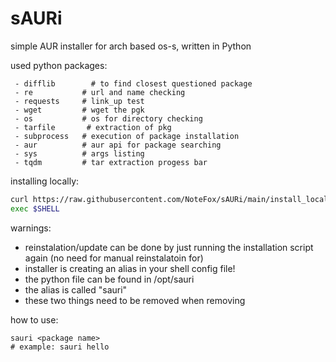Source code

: # sAURi
simple AUR installer for arch based os-s, written in Python

used python packages:
```
 - difflib        # to find closest questioned package
 - re           # url and name checking
 - requests     # link_up test
 - wget         # wget the pgk
 - os           # os for directory checking
 - tarfile       # extraction of pkg
 - subprocess   # execution of package installation
 - aur          # aur api for package searching
 - sys          # args listing
 - tqdm         # tar extraction progess bar
```

installing locally:
```bash
curl https://raw.githubusercontent.com/NoteFox/sAURi/main/install_locally.sh | bash
exec $SHELL
```
warnings: 
 - reinstalation/update can be done by just running the installation script again (no need for manual reinstalatoin for)
 - installer is creating an alias in your shell config file!
 - the python file can be found in /opt/sauri 
 - the alias is called "sauri"
 - these two things need to be removed when removing

how to use:
```
sauri <package name>
# example: sauri hello
```

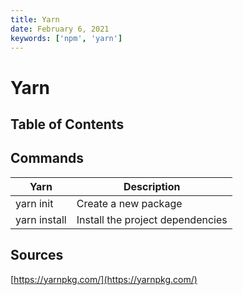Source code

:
 ```yaml
---
title: Yarn
date: February 6, 2021
keywords: ['npm', 'yarn']
---
```


# Yarn

## Table of Contents

## Commands

| Yarn         | Description                      |
|--------------|----------------------------------|
| yarn init    | Create a new package             |
| yarn install | Install the project dependencies |


## Sources

[https://yarnpkg.com/](https://yarnpkg.com/)
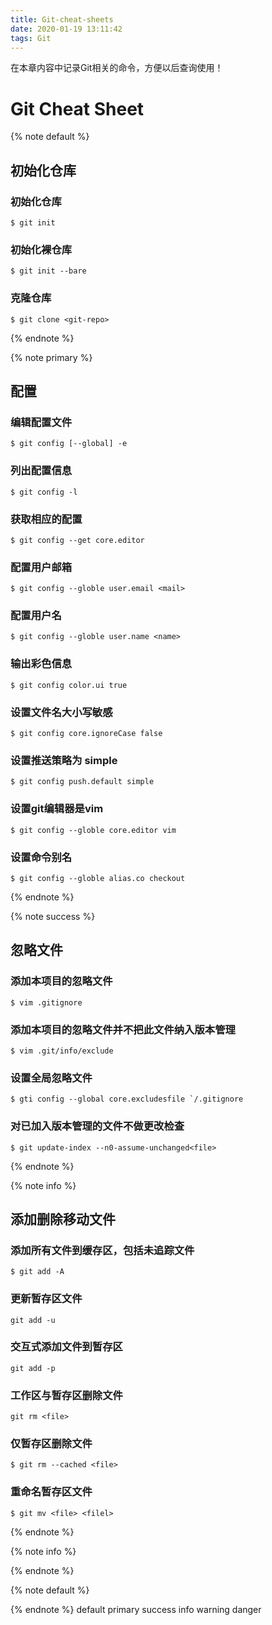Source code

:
 ```yaml
---
title: Git-cheat-sheets
date: 2020-01-19 13:11:42
tags: Git
---
```


在本章内容中记录Git相关的命令，方便以后查询使用！

<!--more-->
# Git Cheat Sheet

{% note default %}
## 初始化仓库

### 初始化仓库

```
$ git init
```

### 初始化裸仓库

```
$ git init --bare
```

### 克隆仓库

```
$ git clone <git-repo>
```

{% endnote %}

{% note primary %}
## 配置
### 编辑配置文件

```
$ git config [--global] -e
```

### 列出配置信息

```
$ git config -l
```

### 获取相应的配置

```
$ git config --get core.editor
```

### 配置用户邮箱

```
$ git config --globle user.email <mail>
```

### 配置用户名

```
$ git config --globle user.name <name>
```

### 输出彩色信息

```
$ git config color.ui true
```

### 设置文件名大小写敏感

```
$ git config core.ignoreCase false 
```

### 设置推送策略为 simple

```
$ git config push.default simple
```

### 设置git编辑器是vim

```
$ git config --globle core.editor vim
```

### 设置命令别名

```
$ git config --globle alias.co checkout
```

{% endnote %}

{% note success %}

## 忽略文件
### 添加本项目的忽略文件

```
$ vim .gitignore
```

### 添加本项目的忽略文件并不把此文件纳入版本管理

```
$ vim .git/info/exclude
```

### 设置全局忽略文件

```
$ gti config --global core.excludesfile `/.gitignore
```

### 对已加入版本管理的文件不做更改检查

```
$ git update-index --n0-assume-unchanged<file>
```

{% endnote %}

{% note info %}

## 添加删除移动文件
### 添加所有文件到缓存区，包括未追踪文件

```
$ git add -A
```

### 更新暂存区文件

```
git add -u
```

### 交互式添加文件到暂存区

``` 
git add -p
```

### 工作区与暂存区删除文件

```
git rm <file>
```

### 仅暂存区删除文件

``` 
$ git rm --cached <file>
```

### 重命名暂存区文件

```
$ git mv <file> <filel>
```

{% endnote %}


{% note info %}

{% endnote %}

{% note default %}

{% endnote %}
default
primary
success
info
warning
danger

=====

--- Task objective ---
Go through the listing above line by line and state how many lines include the string "config". Write only the number.

--- Answer to this task ---
12